-- Work required --
Do any lines in the data below contain "localhost"? If so, copy every one of them.

-------- Records supplied

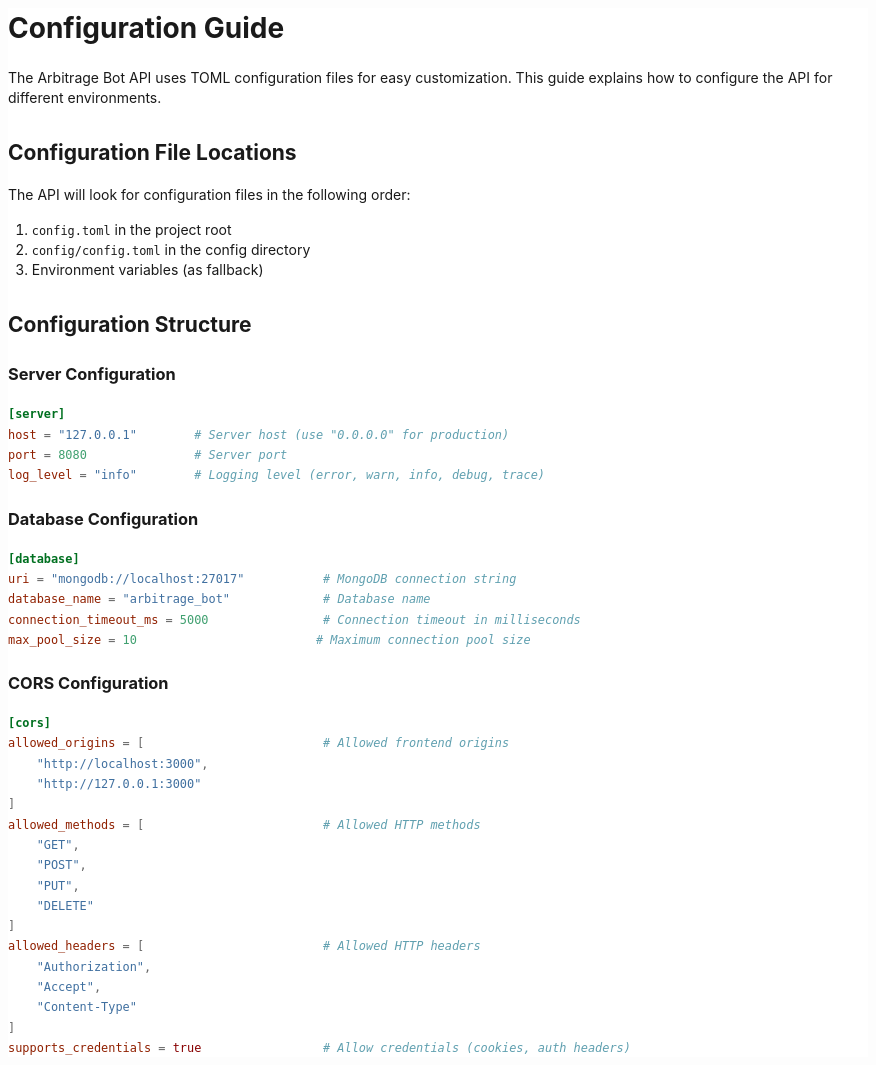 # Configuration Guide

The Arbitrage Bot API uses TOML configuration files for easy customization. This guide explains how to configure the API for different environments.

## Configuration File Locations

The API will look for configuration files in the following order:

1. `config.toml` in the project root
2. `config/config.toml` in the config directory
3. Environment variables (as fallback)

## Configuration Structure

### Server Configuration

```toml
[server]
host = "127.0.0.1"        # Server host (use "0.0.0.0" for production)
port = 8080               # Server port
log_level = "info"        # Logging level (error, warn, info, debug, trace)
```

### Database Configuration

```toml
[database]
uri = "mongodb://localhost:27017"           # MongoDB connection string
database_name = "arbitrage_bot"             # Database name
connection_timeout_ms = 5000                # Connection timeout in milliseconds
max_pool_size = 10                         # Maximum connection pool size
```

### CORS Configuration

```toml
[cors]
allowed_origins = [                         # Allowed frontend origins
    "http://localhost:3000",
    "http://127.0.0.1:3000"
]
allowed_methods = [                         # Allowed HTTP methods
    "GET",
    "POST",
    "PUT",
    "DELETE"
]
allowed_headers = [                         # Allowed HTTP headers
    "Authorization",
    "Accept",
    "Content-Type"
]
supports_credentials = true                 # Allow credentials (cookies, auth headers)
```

----------------

-- Result of this exercise --
uri = "mongodb://localhost:27017"           # MongoDB connection string
    "http://localhost:3000",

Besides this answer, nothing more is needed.